LIC selling Deer Improvement unit to concentrate on dairy
By Rebecca Howard
July 25 (BusinessDesk) - Livestock Improvement Corp, the farmer-owned cooperative that focuses on herd genetics, farm software and automation is selling its Deer Improvement subsidiary business in order to concentrate on its dairy business and reinvest funds back into areas that are more focused on adding value for its dairy farmer shareholders.
The buyers are South Canterbury sheep, beef and deer farmers Tom and Samantha Macfarlane and associated parties and the sale is expected to be completed on Oct 5. It includes the 390-hectare Southland farm at Balfour, artificial breeding collection and laboratory facilities and the herd of 2000+ high genetic merit animals. No price was disclosed.
LIC established the Deer Improvement subsidiary in 2003 as part of its multi-species strategy, which identified deer as an industry which could benefit from the co-op’s experience and transferable knowledge in animal breeding.
Since then, Deer Improvement has contributed an average 15kg liveweight gain per animal over the ten years to 2014 (based on yearling weight). LIC’s reproduction technologies have also increased the number of high genetic merit stags available for deer farmers to purchase.
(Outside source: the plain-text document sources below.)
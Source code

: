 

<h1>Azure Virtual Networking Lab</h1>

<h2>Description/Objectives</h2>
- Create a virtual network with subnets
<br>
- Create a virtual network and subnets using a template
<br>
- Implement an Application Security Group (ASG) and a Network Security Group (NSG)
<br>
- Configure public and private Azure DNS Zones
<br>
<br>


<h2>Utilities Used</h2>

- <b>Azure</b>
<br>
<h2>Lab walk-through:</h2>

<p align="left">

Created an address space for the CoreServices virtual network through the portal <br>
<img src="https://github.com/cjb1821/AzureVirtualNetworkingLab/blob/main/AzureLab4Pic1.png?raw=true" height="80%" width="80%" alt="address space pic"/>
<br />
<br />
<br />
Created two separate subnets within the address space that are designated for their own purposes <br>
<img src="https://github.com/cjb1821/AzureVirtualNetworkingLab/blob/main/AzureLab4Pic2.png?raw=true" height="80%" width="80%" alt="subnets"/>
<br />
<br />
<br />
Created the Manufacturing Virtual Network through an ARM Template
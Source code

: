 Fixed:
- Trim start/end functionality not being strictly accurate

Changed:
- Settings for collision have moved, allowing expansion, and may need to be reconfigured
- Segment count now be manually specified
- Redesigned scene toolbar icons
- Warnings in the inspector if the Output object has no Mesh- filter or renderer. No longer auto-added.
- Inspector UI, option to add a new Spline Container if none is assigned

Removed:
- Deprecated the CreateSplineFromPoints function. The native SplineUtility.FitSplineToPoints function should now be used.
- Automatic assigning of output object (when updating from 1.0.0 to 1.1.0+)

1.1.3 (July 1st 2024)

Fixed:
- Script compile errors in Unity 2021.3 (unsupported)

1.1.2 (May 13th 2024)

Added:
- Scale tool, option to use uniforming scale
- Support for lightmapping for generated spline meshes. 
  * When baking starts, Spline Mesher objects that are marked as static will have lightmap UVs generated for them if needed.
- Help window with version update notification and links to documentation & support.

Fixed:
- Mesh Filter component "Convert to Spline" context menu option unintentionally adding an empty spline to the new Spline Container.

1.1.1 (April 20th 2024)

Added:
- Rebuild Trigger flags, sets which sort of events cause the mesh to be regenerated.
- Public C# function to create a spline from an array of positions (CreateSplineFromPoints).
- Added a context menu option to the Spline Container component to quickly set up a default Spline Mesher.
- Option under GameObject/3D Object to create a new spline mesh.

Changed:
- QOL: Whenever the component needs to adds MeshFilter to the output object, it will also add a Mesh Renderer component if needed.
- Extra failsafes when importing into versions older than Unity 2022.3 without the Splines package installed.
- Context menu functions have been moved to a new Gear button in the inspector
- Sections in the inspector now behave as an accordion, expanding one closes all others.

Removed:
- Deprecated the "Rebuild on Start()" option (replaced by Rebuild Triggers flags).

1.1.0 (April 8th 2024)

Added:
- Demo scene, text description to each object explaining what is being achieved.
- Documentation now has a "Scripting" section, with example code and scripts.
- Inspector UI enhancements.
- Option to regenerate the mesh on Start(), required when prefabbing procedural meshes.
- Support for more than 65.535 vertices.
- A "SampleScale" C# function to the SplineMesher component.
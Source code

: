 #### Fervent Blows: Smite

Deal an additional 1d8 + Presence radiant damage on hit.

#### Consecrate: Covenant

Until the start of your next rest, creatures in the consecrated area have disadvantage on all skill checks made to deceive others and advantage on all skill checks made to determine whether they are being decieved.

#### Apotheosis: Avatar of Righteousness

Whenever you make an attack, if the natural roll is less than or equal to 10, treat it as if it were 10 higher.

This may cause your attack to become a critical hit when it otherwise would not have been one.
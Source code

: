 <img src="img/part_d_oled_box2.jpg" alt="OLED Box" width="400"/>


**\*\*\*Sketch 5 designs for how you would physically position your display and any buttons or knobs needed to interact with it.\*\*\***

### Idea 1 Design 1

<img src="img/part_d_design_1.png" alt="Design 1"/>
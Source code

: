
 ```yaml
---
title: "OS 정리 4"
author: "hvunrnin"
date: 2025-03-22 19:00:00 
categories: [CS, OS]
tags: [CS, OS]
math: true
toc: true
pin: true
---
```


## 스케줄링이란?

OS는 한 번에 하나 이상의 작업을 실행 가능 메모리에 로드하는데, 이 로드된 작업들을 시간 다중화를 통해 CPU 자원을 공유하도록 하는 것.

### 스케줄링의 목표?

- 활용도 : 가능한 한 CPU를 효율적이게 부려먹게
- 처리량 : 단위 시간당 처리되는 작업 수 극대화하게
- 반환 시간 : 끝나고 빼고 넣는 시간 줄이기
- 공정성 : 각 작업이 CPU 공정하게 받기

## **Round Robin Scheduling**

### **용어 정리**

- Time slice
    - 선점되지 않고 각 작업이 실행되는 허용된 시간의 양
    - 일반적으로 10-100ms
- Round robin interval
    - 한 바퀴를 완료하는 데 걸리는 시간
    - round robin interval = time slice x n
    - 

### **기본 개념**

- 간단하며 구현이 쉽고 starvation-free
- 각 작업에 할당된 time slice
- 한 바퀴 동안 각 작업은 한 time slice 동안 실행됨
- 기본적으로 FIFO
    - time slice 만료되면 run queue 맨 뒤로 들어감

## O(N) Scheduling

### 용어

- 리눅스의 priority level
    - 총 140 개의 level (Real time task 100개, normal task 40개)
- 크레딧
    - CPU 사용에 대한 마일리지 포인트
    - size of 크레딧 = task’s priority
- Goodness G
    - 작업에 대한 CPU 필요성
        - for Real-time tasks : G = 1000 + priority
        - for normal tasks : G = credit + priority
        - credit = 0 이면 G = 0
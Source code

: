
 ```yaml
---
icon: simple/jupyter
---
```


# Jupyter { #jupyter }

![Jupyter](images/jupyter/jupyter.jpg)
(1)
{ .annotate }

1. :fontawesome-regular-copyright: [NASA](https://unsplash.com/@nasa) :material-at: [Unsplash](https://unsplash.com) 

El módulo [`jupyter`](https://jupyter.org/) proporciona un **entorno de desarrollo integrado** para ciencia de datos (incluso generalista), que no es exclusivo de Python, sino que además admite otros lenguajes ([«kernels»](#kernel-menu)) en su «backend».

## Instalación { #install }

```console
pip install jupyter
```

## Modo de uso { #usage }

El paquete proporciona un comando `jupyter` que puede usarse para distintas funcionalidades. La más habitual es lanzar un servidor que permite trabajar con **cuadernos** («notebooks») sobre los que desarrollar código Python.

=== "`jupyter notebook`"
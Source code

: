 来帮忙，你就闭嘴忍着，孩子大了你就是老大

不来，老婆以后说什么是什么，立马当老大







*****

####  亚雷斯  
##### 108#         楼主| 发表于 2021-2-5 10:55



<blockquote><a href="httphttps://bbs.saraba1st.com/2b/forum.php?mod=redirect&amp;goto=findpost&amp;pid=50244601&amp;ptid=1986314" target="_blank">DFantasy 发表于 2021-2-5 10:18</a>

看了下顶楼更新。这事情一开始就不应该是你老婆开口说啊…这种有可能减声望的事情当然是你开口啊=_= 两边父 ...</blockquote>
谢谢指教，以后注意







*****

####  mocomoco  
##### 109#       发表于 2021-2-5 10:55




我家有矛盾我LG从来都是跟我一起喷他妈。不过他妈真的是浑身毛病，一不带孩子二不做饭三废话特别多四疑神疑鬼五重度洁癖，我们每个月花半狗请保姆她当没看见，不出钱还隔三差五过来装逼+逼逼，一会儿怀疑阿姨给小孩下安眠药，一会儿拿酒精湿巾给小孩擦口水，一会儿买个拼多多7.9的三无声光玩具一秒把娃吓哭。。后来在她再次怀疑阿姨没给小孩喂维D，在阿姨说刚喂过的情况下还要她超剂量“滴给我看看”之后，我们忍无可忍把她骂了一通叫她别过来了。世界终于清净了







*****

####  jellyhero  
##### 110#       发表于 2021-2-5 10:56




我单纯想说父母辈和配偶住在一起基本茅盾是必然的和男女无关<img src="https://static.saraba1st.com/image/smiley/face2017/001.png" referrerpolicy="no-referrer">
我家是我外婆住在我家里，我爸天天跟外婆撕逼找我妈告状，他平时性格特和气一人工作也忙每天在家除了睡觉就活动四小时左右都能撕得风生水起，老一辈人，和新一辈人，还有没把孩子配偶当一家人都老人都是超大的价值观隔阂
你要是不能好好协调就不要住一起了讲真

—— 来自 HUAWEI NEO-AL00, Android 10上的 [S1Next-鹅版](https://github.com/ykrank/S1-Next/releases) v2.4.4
“LIC has generated significant genetic gain for the deer industry with Deer Improvement and the sale is a natural progression for the business. The new owners are great advocates for the deer industry, and will take the business into the next phase of its growth,” said LIC chief financial officer, Linda Cooper.
LIC is the leading supplier of artificial breeding and herd improvement services for New Zealand’s dairy industry. Approximately three-quarters of the country’s dairy cows are sired by an LIC bull.
Earlier this month it reported an annual profit after its biological bull team was revalued sharply higher and it was upbeat about the current financial year.
Net profit was $20.8 million in the 12 months ended May 31, compared to the prior year's loss of $4 million. This includes the annual revaluation post tax of the biological bull team of $17.7 million, compared to a write down of $3.7 million in the prior year. The valuation of the bull team is based on a model that looks at future revenue streams and costs associated with the current bulls owned, discounted back to current value, LIC said.
Looking ahead, it said in conjunction with improved industry conditions, a more positive milk price and its ongoing transformation programme "further improvements are expected in the 2017-18 financial year."
LIC's investment shares, which are listed on the NZAX, last traded at $2.40. They have shed 7.7 percent over the past 12 months.